> _Data_
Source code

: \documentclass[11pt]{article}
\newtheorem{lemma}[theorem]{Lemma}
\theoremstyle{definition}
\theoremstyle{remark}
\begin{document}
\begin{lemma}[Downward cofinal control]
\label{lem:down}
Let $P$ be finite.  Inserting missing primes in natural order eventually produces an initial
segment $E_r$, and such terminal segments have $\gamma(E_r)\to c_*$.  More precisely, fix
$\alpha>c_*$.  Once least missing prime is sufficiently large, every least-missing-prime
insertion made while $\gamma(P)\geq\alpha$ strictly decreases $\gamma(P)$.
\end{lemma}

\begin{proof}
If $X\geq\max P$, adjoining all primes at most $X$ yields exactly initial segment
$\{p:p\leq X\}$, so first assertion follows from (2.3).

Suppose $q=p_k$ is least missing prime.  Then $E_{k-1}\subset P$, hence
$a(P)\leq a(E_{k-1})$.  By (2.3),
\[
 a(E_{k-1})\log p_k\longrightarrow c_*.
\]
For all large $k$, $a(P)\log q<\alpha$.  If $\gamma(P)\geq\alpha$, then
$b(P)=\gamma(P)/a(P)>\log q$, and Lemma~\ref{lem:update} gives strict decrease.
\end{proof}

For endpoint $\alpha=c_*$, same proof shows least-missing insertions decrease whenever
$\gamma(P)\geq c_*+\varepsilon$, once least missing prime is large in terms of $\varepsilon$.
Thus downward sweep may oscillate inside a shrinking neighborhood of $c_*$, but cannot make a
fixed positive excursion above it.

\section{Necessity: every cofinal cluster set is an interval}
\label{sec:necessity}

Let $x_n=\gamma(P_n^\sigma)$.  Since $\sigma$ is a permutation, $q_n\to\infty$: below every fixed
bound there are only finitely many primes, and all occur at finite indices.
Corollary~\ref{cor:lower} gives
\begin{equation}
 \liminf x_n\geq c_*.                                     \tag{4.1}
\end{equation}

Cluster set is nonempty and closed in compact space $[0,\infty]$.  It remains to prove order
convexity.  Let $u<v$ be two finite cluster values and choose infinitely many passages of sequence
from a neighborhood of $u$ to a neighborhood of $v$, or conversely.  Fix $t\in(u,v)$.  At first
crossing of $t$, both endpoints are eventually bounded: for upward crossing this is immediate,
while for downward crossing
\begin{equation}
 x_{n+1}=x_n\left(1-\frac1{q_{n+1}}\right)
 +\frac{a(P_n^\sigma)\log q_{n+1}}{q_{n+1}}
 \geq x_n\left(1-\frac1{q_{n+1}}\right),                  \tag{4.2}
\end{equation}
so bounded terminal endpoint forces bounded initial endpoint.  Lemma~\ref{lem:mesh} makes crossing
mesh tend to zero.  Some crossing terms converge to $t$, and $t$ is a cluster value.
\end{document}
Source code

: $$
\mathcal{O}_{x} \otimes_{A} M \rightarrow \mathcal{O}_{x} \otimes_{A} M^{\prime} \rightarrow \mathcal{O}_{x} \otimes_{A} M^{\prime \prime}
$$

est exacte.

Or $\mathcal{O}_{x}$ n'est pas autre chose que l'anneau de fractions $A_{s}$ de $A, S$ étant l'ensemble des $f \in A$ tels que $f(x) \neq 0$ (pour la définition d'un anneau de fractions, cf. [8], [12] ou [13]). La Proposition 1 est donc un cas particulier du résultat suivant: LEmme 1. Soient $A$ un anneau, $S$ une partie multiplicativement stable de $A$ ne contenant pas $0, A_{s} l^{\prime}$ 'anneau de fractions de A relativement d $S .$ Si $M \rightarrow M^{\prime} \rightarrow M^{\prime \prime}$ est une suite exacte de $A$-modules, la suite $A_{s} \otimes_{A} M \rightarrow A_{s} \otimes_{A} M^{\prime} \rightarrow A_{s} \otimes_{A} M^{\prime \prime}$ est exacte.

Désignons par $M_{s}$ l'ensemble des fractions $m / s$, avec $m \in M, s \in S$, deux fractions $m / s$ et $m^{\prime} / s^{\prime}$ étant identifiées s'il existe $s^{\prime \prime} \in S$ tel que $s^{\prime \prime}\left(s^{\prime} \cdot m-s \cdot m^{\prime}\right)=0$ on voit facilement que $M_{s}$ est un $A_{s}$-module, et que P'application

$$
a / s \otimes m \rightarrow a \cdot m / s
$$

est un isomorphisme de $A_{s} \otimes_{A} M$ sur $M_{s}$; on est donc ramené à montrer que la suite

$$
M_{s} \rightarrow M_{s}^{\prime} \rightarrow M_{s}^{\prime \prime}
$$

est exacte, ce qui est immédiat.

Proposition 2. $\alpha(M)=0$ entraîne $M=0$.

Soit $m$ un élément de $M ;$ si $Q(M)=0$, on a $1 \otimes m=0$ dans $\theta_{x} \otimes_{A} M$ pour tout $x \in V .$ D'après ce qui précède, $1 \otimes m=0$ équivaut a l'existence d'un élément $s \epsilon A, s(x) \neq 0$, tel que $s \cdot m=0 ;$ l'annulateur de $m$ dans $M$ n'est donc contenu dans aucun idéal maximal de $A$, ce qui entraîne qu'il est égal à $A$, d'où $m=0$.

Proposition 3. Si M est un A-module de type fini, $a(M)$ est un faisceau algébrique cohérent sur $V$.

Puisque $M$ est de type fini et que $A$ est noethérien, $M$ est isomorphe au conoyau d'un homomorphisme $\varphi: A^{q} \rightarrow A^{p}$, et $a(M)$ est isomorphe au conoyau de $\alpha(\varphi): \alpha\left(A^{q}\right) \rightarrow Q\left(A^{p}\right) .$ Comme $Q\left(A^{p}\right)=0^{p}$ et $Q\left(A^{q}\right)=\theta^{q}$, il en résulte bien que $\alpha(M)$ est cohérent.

> _Exercise_
Include the first line, the line containing "For all large", and every line between them, copied exactly from the material above; output no other line.

> _Answer space_
Source code

: \documentclass[11pt]{article}
\newtheorem{lemma}[theorem]{Lemma}
\theoremstyle{definition}
\theoremstyle{remark}
\begin{document}
\begin{lemma}[Downward cofinal control]
\label{lem:down}
Let $P$ be finite.  Inserting missing primes in natural order eventually produces an initial
segment $E_r$, and such terminal segments have $\gamma(E_r)\to c_*$.  More precisely, fix
$\alpha>c_*$.  Once least missing prime is sufficiently large, every least-missing-prime
insertion made while $\gamma(P)\geq\alpha$ strictly decreases $\gamma(P)$.
\end{lemma}

\begin{proof}
If $X\geq\max P$, adjoining all primes at most $X$ yields exactly initial segment
$\{p:p\leq X\}$, so first assertion follows from (2.3).

Suppose $q=p_k$ is least missing prime.  Then $E_{k-1}\subset P$, hence
$a(P)\leq a(E_{k-1})$.  By (2.3),
\[
 a(E_{k-1})\log p_k\longrightarrow c_*.
\]
For all large $k$, $a(P)\log q<\alpha$.  If $\gamma(P)\geq\alpha$, then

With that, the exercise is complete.